「私自身の考えでは、歴史的記録のために会話を録音するという決定は、すべての大統領にとって誤りだったと思う。ケネディがそれをしたべきではなかったし、ジョンソンもそうすべきではなかった。そして我々も、それをすべきではなかった」

- 1913年1月9日~1994年4月22日
- アメリカ合衆国出身
- 政治家、弁護士、第37代アメリカ合衆国大統領
- 外交政策において米中関係の正常化やソ連とのデタントを進めたが、ウォーターゲート事件により辞任した初の大統領としても知られている。冷戦期アメリカ政治の象徴的人物である。
英文
“My own view is that taping of conversations for historical purposes was a bad decision on the part of all the presidents. I don’t think Kennedy should have done it. I don’t think Johnson should have done it, and I don’t think we should have done it.”
日本語訳
「私自身の考えでは、歴史的記録のために会話を録音するという決定は、すべての大統領にとって誤りだったと思う。ケネディがそれをしたべきではなかったし、ジョンソンもそうすべきではなかった。そして我々も、それをすべきではなかった」
解説
この発言は、ホワイトハウスでの会話録音という慣行に対するニクソンの自己反省と歴史的批評を示す重要な言葉である。ウォーターゲート事件において最大の証拠となったのが、ニクソン自身の発言を記録したホワイトハウステープであり、彼にとってこの録音装置は権力の道具であると同時に、政治生命を絶たれた要因でもあった。

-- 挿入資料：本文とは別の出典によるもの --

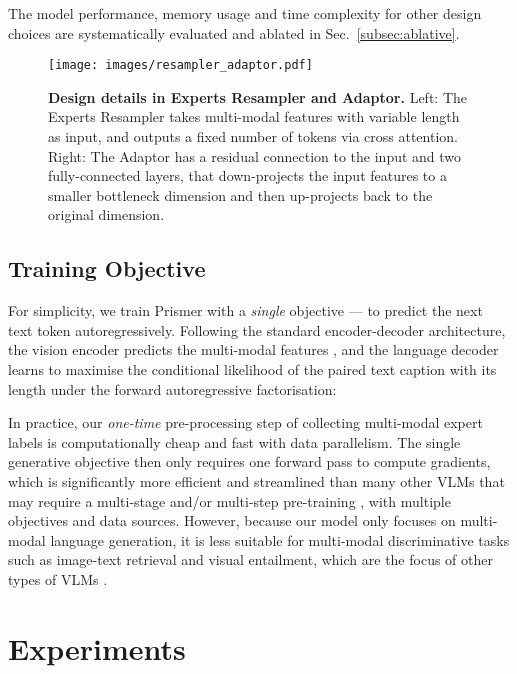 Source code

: \documentclass[11pt]{article}
\begin{document}
{The model performance, memory usage and time complexity for other design choices are systematically evaluated and ablated in Sec.~\ref{subsec:ablative}.

\begin{figure}[t!]
  \centering
  \texttt{[image: images/resampler\_adaptor.pdf]}
  \caption{{\bf Design details in Experts Resampler and Adaptor.} Left: The Experts Resampler takes multi-modal features with variable length as input, and outputs a fixed number of tokens via cross attention. Right: The Adaptor has a residual connection to the input and two fully-connected layers, that down-projects the input features to a smaller bottleneck dimension and then up-projects back to the original dimension.}
  \label{fig:resampler_adaptor}  
\end{figure}

\subsection{Training Objective}
For simplicity, we train Prismer with a {\it single} objective --- to predict the next text token autoregressively. Following the standard encoder-decoder architecture, the vision encoder predicts the multi-modal features , and the language decoder learns to maximise the conditional likelihood of the paired text caption  with its length  under the forward autoregressive factorisation: 

In practice, our {\it one-time} pre-processing step of collecting multi-modal expert labels is computationally cheap and fast with data parallelism. The single generative objective then only requires one forward pass to compute gradients, which is significantly more efficient and streamlined than many other VLMs that may require a multi-stage and/or multi-step pre-training \cite{li2022blip,li2021albef,wang2022ofa,dou2022meter,chen2020uniter}, with multiple objectives and data sources. However, because our model only focuses on multi-modal language generation, it is less suitable for multi-modal discriminative tasks such as image-text retrieval and visual entailment, which are the focus of other types of VLMs  \cite{gan2020villa,chen2020uniter,jia2021align}.



\section{Experiments}

}
\end{document}
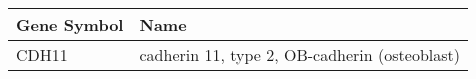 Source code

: \begin{tabular}{ll}
\toprule
Gene Symbol &                                          Name \\
\midrule
      CDH11 & cadherin 11, type 2, OB-cadherin (osteoblast) \\
\bottomrule
\end{tabular}
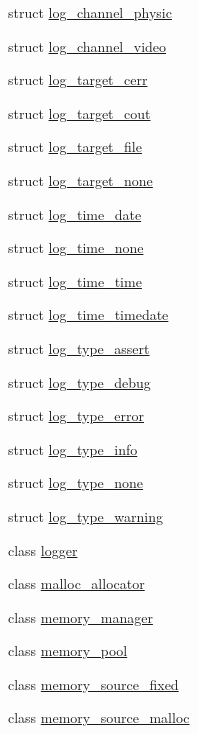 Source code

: \begin{DoxyCompactItemize}
struct \hyperlink{structcrap_1_1log__channel__physic}{log\+\_\+channel\+\_\+physic}
\item 
struct \hyperlink{structcrap_1_1log__channel__video}{log\+\_\+channel\+\_\+video}
\item 
struct \hyperlink{structcrap_1_1log__target__cerr}{log\+\_\+target\+\_\+cerr}
\item 
struct \hyperlink{structcrap_1_1log__target__cout}{log\+\_\+target\+\_\+cout}
\item 
struct \hyperlink{structcrap_1_1log__target__file}{log\+\_\+target\+\_\+file}
\item 
struct \hyperlink{structcrap_1_1log__target__none}{log\+\_\+target\+\_\+none}
\item 
struct \hyperlink{structcrap_1_1log__time__date}{log\+\_\+time\+\_\+date}
\item 
struct \hyperlink{structcrap_1_1log__time__none}{log\+\_\+time\+\_\+none}
\item 
struct \hyperlink{structcrap_1_1log__time__time}{log\+\_\+time\+\_\+time}
\item 
struct \hyperlink{structcrap_1_1log__time__timedate}{log\+\_\+time\+\_\+timedate}
\item 
struct \hyperlink{structcrap_1_1log__type__assert}{log\+\_\+type\+\_\+assert}
\item 
struct \hyperlink{structcrap_1_1log__type__debug}{log\+\_\+type\+\_\+debug}
\item 
struct \hyperlink{structcrap_1_1log__type__error}{log\+\_\+type\+\_\+error}
\item 
struct \hyperlink{structcrap_1_1log__type__info}{log\+\_\+type\+\_\+info}
\item 
struct \hyperlink{structcrap_1_1log__type__none}{log\+\_\+type\+\_\+none}
\item 
struct \hyperlink{structcrap_1_1log__type__warning}{log\+\_\+type\+\_\+warning}
\item 
class \hyperlink{singletoncrap_1_1logger}{logger}
\item 
class \hyperlink{classcrap_1_1malloc__allocator}{malloc\+\_\+allocator}
\item 
class \hyperlink{classcrap_1_1memory__manager}{memory\+\_\+manager}
\item 
class \hyperlink{classcrap_1_1memory__pool}{memory\+\_\+pool}
\item 
class \hyperlink{classcrap_1_1memory__source__fixed}{memory\+\_\+source\+\_\+fixed}
\item 
class \hyperlink{classcrap_1_1memory__source__malloc}{memory\+\_\+source\+\_\+malloc}

\end{DoxyCompactItemize}
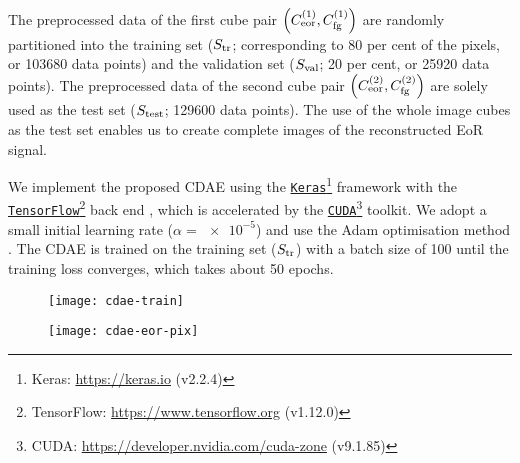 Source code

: The preprocessed data of the first cube pair
$\left( C_{\mathrm{eor}}^{(1)}, C_{\mathrm{fg}}^{(1)} \right)$
are randomly partitioned into the training set ($S_{\mathrm{tr}}$; corresponding
to 80 per cent of the pixels, or \num{103680} data points) and the
validation set ($S_{\mathrm{val}}$; 20 per cent, or \num{25920} data points).
The preprocessed data of the second cube pair
$\left( C_{\mathrm{eor}}^{(2)}, C_{\mathrm{fg}}^{(2)} \right)$
are solely used as the test set ($S_{\mathrm{test}}$; \num{129600} data points).
The use of the whole image cubes as the test set enables us to create
complete images of the reconstructed EoR signal.

We implement the proposed CDAE using the
\href{https://keras.io}{\texttt{Keras}}\footnote{%
  Keras: \url{https://keras.io} (v2.2.4)}
framework \cite{keras} with the
\href{https://www.tensorflow.org}{\texttt{TensorFlow}}\footnote{%
  TensorFlow: \url{https://www.tensorflow.org} (v1.12.0)}
back end \cite{tensorflow},
which is accelerated by the
\href{https://developer.nvidia.com/cuda-zone}{\texttt{CUDA}}\footnote{%
  CUDA: \url{https://developer.nvidia.com/cuda-zone} (v9.1.85)}
toolkit.
We adopt a small initial learning rate ($\alpha = \num{e-5}$) and use the
Adam optimisation method \cite{kingma2015}.
The CDAE is trained on the training set ($S_{\mathrm{tr}}$) with a batch size of
100 until the training loss converges, which takes about 50 epochs.

\begin{figure}[htp]
  \centering
  \texttt{[image: cdae-train]}
  \label{fig:cdae-train}
\end{figure}

\begin{figure}[htp]
  \centering
  \texttt{[image: cdae-eor-pix]}
  \label{fig:cdae-eor-pix}
\end{figure}

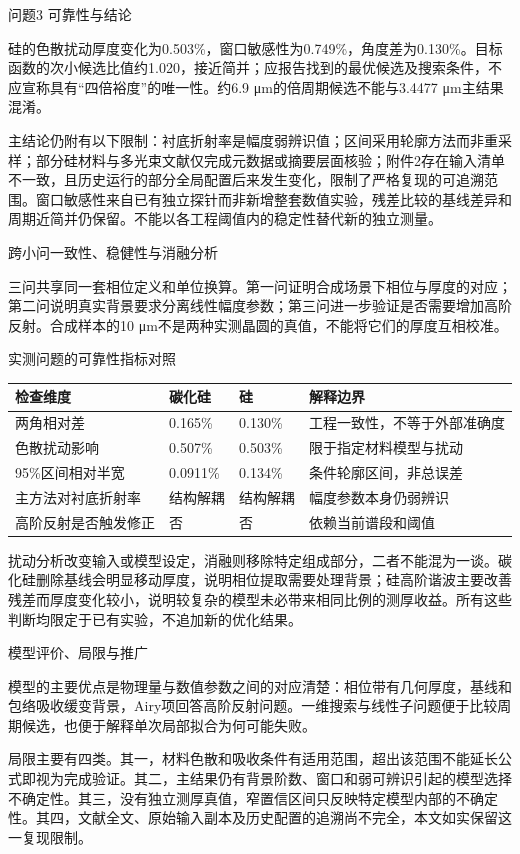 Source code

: 问题3 可靠性与结论

硅的色散扰动厚度变化为0.503\%，窗口敏感性为0.749\%，角度差为0.130\%。目标函数的次小候选比值约1.020，接近简并；应报告找到的最优候选及搜索条件，不应宣称具有``四倍裕度''的唯一性。约6.9
μm的倍周期候选不能与3.4477 μm主结果混淆。

主结论仍附有以下限制：衬底折射率是幅度弱辨识值；区间采用轮廓方法而非重采样；部分硅材料与多光束文献仅完成元数据或摘要层面核验；附件2存在输入清单不一致，且历史运行的部分全局配置后来发生变化，限制了严格复现的可追溯范围。窗口敏感性来自已有独立探针而非新增整套数值实验，残差比较的基线差异和周期近简并仍保留。不能以各工程阈值内的稳定性替代新的独立测量。

跨小问一致性、稳健性与消融分析

三问共享同一套相位定义和单位换算。第一问证明合成场景下相位与厚度的对应；第二问说明真实背景要求分离线性幅度参数；第三问进一步验证是否需要增加高阶反射。合成样本的10
μm不是两种实测晶圆的真值，不能将它们的厚度互相校准。

实测问题的可靠性指标对照

\begin{longtable}[]{@{}llll@{}}
\toprule\noalign{}
检查维度 & 碳化硅 & 硅 & 解释边界 \\
\midrule\noalign{}
\endhead
\bottomrule\noalign{}
\endlastfoot
两角相对差 & 0.165\% & 0.130\% & 工程一致性，不等于外部准确度 \\
色散扰动影响 & 0.507\% & 0.503\% & 限于指定材料模型与扰动 \\
95\%区间相对半宽 & 0.0911\% & 0.134\% & 条件轮廓区间，非总误差 \\
主方法对衬底折射率 & 结构解耦 & 结构解耦 & 幅度参数本身仍弱辨识 \\
高阶反射是否触发修正 & 否 & 否 & 依赖当前谱段和阈值 \\
\end{longtable}

扰动分析改变输入或模型设定，消融则移除特定组成部分，二者不能混为一谈。碳化硅删除基线会明显移动厚度，说明相位提取需要处理背景；硅高阶谐波主要改善残差而厚度变化较小，说明较复杂的模型未必带来相同比例的测厚收益。所有这些判断均限定于已有实验，不追加新的优化结果。

模型评价、局限与推广

模型的主要优点是物理量与数值参数之间的对应清楚：相位带有几何厚度，基线和包络吸收缓变背景，Airy项回答高阶反射问题。一维搜索与线性子问题便于比较周期候选，也便于解释单次局部拟合为何可能失败。

局限主要有四类。其一，材料色散和吸收条件有适用范围，超出该范围不能延长公式即视为完成验证。其二，主结果仍有背景阶数、窗口和弱可辨识引起的模型选择不确定性。其三，没有独立测厚真值，窄置信区间只反映特定模型内部的不确定性。其四，文献全文、原始输入副本及历史配置的追溯尚不完全，本文如实保留这一复现限制。

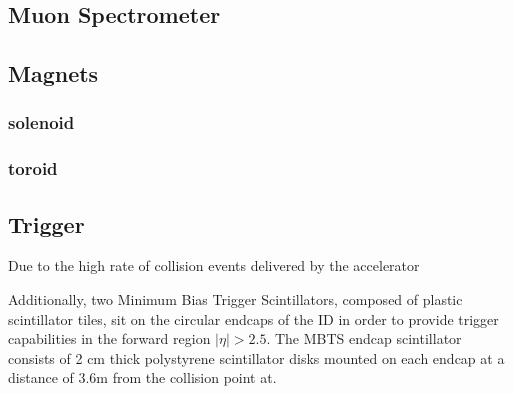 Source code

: \subsection{Muon Spectrometer} \label{sec:Musyst}
 






\subsection{Magnets} \label{sec:Magnets}


\subsubsection{solenoid} \label{sec:solenoid} 

\subsubsection{toroid} \label{sec:toroid} 




\subsection{Trigger} \label{sec:Trigger}
Due to the high rate of collision events delivered by the accelerator 

Additionally, two Minimum Bias Trigger Scintillators, composed of plastic scintillator tiles, sit on the circular endcaps of the ID in order to provide trigger capabilities in the forward region \(|\eta| > 2.5 \). The MBTS endcap scintillator consists of 2 cm thick polystyrene scintillator disks mounted on each endcap at a distance of 3.6m from the collision point at. 
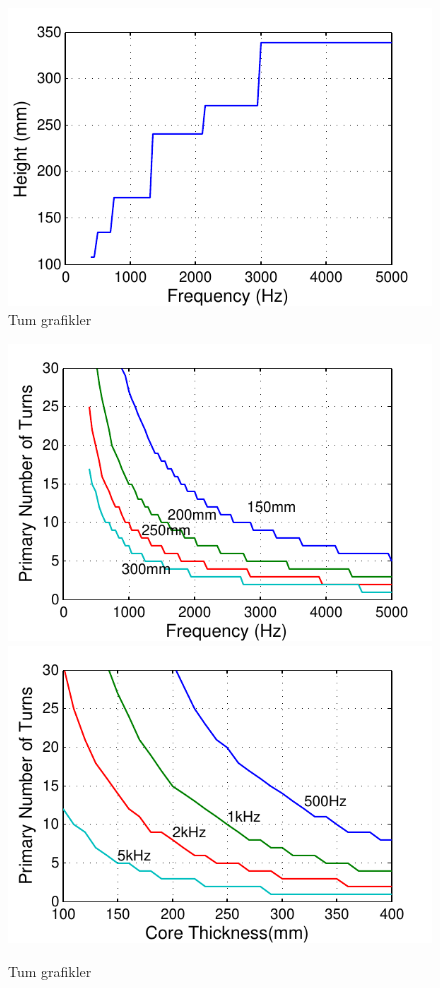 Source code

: \documentclass[a4paper, 11pt]{article} %
\begin{document}
\begin{figure}[]
  \centering
    \includegraphics[]{primary_height}
  \caption{Tum grafikler}
  \label{primary_thickness}
\end{figure}

\begin{figure}[]
  \centering
    \includegraphics[]{primary_Nturns_core}
    \includegraphics[]{primary_Nturns_freq}
  \caption{Tum grafikler}
  \label{primary_thickness}
\end{figure}
\end{document}
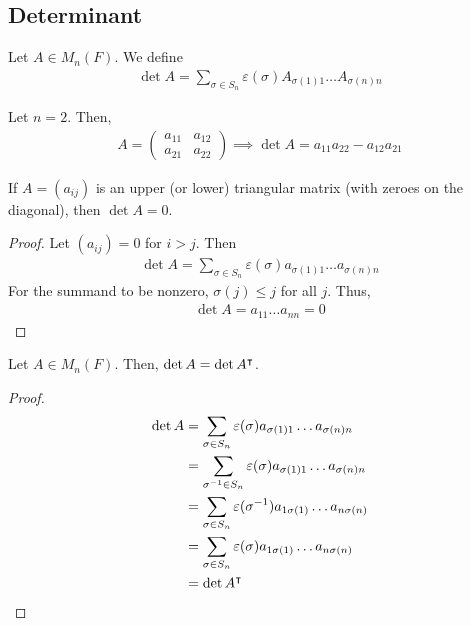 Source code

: \subsection{Determinant}
\begin{definition}
	Let $A \in M_n(F)$.
	We define
	\begin{align*}
		\det A = \sum_{\sigma \in S_n} \varepsilon(\sigma) A_{\sigma(1) 1} \dots A_{\sigma(n) n}
	\end{align*}
\end{definition}
\begin{example}
	Let $n = 2$.
	Then,
	\begin{align*}
		A = \begin{pmatrix} a_{11} & a_{12} \\ a_{21} & a_{22} \end{pmatrix} \implies \det A = a_{11} a_{22} - a_{12} a_{21}
	\end{align*}
\end{example}
\begin{lemma}
	If $A = (a_{ij})$ is an upper (or lower) triangular matrix (with zeroes on the diagonal), then $\det A = 0$.
\end{lemma}
\begin{proof}
	Let $(a_{ij}) = 0$ for $i > j$.
	Then
	\begin{align*}
		\det A = \sum_{\sigma \in S_n} \varepsilon(\sigma) a_{\sigma(1) 1} \dots a_{\sigma(n) n}
	\end{align*}
	For the summand to be nonzero, $\sigma(j) \leq j$ for all $j$.
	Thus,
	\begin{align*}
		\det A = a_{1 1} \dots a_{n n} = 0
	\end{align*}
\end{proof}
\begin{lemma}
	Let $A \in M_n(F)$.
	Then, $\det A = \det A^\intercal$.
\end{lemma}
\begin{proof}
	\begin{align*}
		\det A & = \sum_{\sigma \in S_n} \varepsilon(\sigma) a_{\sigma(1) 1} \dots a_{\sigma(n) n}      \\
		       & = \sum_{\sigma^{-1} \in S_n} \varepsilon(\sigma) a_{\sigma(1) 1} \dots a_{\sigma(n) n} \\
		       & = \sum_{\sigma \in S_n} \varepsilon(\sigma^{-1}) a_{1 \sigma(1)} \dots a_{n \sigma(n)} \\
		       & = \sum_{\sigma \in S_n} \varepsilon(\sigma) a_{1 \sigma(1)} \dots a_{n \sigma(n)}      \\
		       & = \det A^\intercal
	\end{align*}
\end{proof}

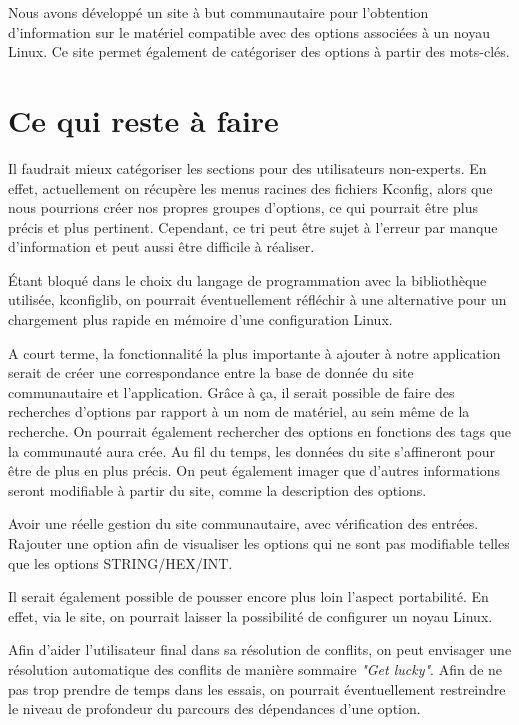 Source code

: \documentclass[16pts]{report}
\begin{document}
    Nous avons développé un site à but communautaire pour l'obtention d'information
    sur le matériel compatible avec des options associées à un noyau Linux. Ce site
    permet également de catégoriser des options à partir des mots-clés.

    \section{Ce qui reste à faire}
    \label{sec:Ce qui reste à faire}
    Il faudrait mieux catégoriser les sections pour des utilisateurs non-experts.
    En effet, actuellement on récupère les menus racines des fichiers Kconfig,
    alors que nous pourrions créer nos propres groupes d'options, ce qui pourrait
    être plus précis et plus pertinent. Cependant, ce tri peut être sujet à l'erreur
    par manque d'information et peut aussi être difficile à réaliser.

    Étant bloqué dans le choix du langage de programmation avec la bibliothèque
    utilisée, kconfiglib, on pourrait éventuellement réfléchir à une alternative
    pour un chargement plus rapide en mémoire d'une configuration Linux.

    A court terme, la fonctionnalité la plus importante à ajouter
    à notre application serait de créer une correspondance entre la base de donnée du
    site communautaire et l'application. Grâce à ça, il serait possible de faire des
    recherches d'options par rapport à un nom de matériel, au sein même de la
    recherche. On pourrait également rechercher des options en fonctions des
    tags que la communauté aura crée. Au fil du temps, les données du site
    s'affineront pour être de plus en plus précis. On peut également
    imager que d'autres informations seront modifiable à partir du site,
    comme la description des options.

    Avoir une réelle gestion du site communautaire, avec vérification des entrées.
    Rajouter une option afin de visualiser les options qui ne sont pas modifiable
        telles que les options STRING/HEX/INT.

    Il serait également possible de pousser encore plus loin l'aspect portabilité.
    En effet, via le site, on pourrait laisser la possibilité de configurer un
    noyau Linux.

    Afin d'aider l'utilisateur final dans sa résolution de conflits, on peut
    envisager une résolution automatique des conflits de manière sommaire
    \textit{"Get lucky"}.  Afin de ne pas trop prendre de temps dans les
    essais, on pourrait éventuellement restreindre le niveau de profondeur du
    parcours des dépendances d'une option.
\end{document}
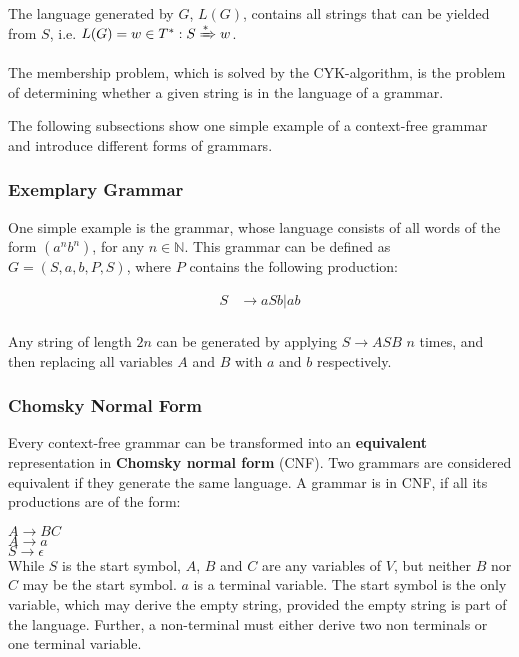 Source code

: The language generated by $G$, $L(G)$, contains all strings that can be yielded from $S$, i.e. $L(G)={w\in T^*: S\xRightarrow{*}w}$.

The membership problem, which is solved by the CYK-algorithm, is the problem of determining whether a given string is in the language of a grammar.

The following subsections show one simple example of a context-free grammar and introduce different forms of grammars.

\subsubsection{Exemplary Grammar}
\label{subsec:exemplary_grammar}


One simple example is the grammar, whose language consists of all words of the form $(a^n b^n)$, for any $n\in \mathbb{N}$.
This grammar can be defined as $G = ({S}, {a, b}, P, S)$, where $P$ contains the following production: 

\begin{align*}
S&\rightarrow aSb | ab \\
\end{align*}

Any string of length $2n$ can be generated by applying $S\rightarrow ASB$ $n$ times, and then replacing all variables $A$ and $B$ with $a$ and $b$ respectively.


\subsubsection{Chomsky Normal Form}

Every context-free grammar can be transformed into an \textbf{equivalent} representation in \textbf{Chomsky normal form} (CNF).
Two grammars are considered equivalent if they generate the same language.
A grammar is in CNF, if all its productions are of the form:

\hspace*{0.5cm}$A\rightarrow BC$\\
\hspace*{1cm}$A\rightarrow a$\\
\hspace*{1cm}$S\rightarrow \epsilon$\\

While $S$ is the start symbol, $A$, $B$ and $C$ are any variables of $V$, but neither $B$ nor $C$ may be the start symbol.
$a$ is a terminal variable.
The start symbol is the only variable, which may derive the empty string, provided the empty string is part of the language.
Further, a non-terminal must either derive two non terminals or one terminal variable.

注目すべきは、「we should not have done it(我々もすべきではなかった)」という、自らの過ちを他の大統領たちと並べて語る表現である。ニクソンは、ケネディもジョンソンも会話の録音を行っていたことを踏まえつつ、この慣行そのものが危険であり、プライバシーと信頼の破壊をもたらす結果になったと後悔を示している。ここでは、歴史的記録の重要性と、国家運営の実務との間でのバランスの困難さが浮き彫りになっている。
この名言は、現代における記録の透明性と機密保持、権力の可視化とそのリスクという課題に強く通じる。ニクソンのこの発言は、リーダーの信頼関係を破壊しかねない情報記録のあり方について、後世への警告とも言える歴史的反省であり、政治的透明性の是非を問う普遍的なメッセージを内包している。